= Beginning of Section =
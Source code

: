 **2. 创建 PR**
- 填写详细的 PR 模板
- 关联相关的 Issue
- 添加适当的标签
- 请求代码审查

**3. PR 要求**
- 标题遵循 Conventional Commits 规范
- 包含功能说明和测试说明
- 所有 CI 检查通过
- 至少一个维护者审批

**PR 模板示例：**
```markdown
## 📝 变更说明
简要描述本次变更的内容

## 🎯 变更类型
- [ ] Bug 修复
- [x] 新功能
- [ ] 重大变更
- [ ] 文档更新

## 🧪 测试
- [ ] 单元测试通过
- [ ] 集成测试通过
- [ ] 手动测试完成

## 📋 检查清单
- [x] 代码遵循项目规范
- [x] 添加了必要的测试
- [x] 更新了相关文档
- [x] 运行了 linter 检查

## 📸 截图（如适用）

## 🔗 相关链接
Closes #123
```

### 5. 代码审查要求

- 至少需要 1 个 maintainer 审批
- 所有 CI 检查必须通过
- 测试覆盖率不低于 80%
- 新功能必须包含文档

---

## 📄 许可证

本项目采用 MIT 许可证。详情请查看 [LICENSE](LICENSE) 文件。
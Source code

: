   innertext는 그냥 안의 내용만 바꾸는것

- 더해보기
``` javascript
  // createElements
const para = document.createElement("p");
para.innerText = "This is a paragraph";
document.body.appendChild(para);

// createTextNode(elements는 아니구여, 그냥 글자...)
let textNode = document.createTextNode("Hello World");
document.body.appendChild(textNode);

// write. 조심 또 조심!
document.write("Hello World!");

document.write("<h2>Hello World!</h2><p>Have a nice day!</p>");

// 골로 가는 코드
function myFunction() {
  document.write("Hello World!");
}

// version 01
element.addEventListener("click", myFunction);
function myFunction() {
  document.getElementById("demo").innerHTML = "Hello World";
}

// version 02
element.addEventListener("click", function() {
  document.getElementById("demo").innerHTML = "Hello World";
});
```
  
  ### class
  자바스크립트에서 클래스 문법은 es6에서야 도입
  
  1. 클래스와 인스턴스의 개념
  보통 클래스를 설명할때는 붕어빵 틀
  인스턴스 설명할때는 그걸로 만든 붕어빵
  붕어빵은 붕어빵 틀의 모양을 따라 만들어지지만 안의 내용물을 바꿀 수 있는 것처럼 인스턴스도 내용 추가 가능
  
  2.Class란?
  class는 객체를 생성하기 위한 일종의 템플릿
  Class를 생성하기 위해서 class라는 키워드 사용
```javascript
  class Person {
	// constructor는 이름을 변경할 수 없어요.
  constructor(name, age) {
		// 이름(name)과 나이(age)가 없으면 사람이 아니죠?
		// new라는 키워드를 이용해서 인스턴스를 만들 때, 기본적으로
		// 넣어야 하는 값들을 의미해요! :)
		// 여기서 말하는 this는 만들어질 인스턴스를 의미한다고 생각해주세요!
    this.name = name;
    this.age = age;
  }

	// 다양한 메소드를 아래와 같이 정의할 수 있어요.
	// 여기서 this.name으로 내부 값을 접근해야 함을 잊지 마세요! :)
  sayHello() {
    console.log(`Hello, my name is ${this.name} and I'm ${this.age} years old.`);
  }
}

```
= End of Section =
### WHAT TO PRODUCE
Wherever the word "write" appears in the entries above, copy that whole line.

### TASK SOLUTION
// write. 조심 또 조심!
document.write("Hello World!");
document.write("<h2>Hello World!</h2><p>Have a nice day!</p>");
  document.write("Hello World!");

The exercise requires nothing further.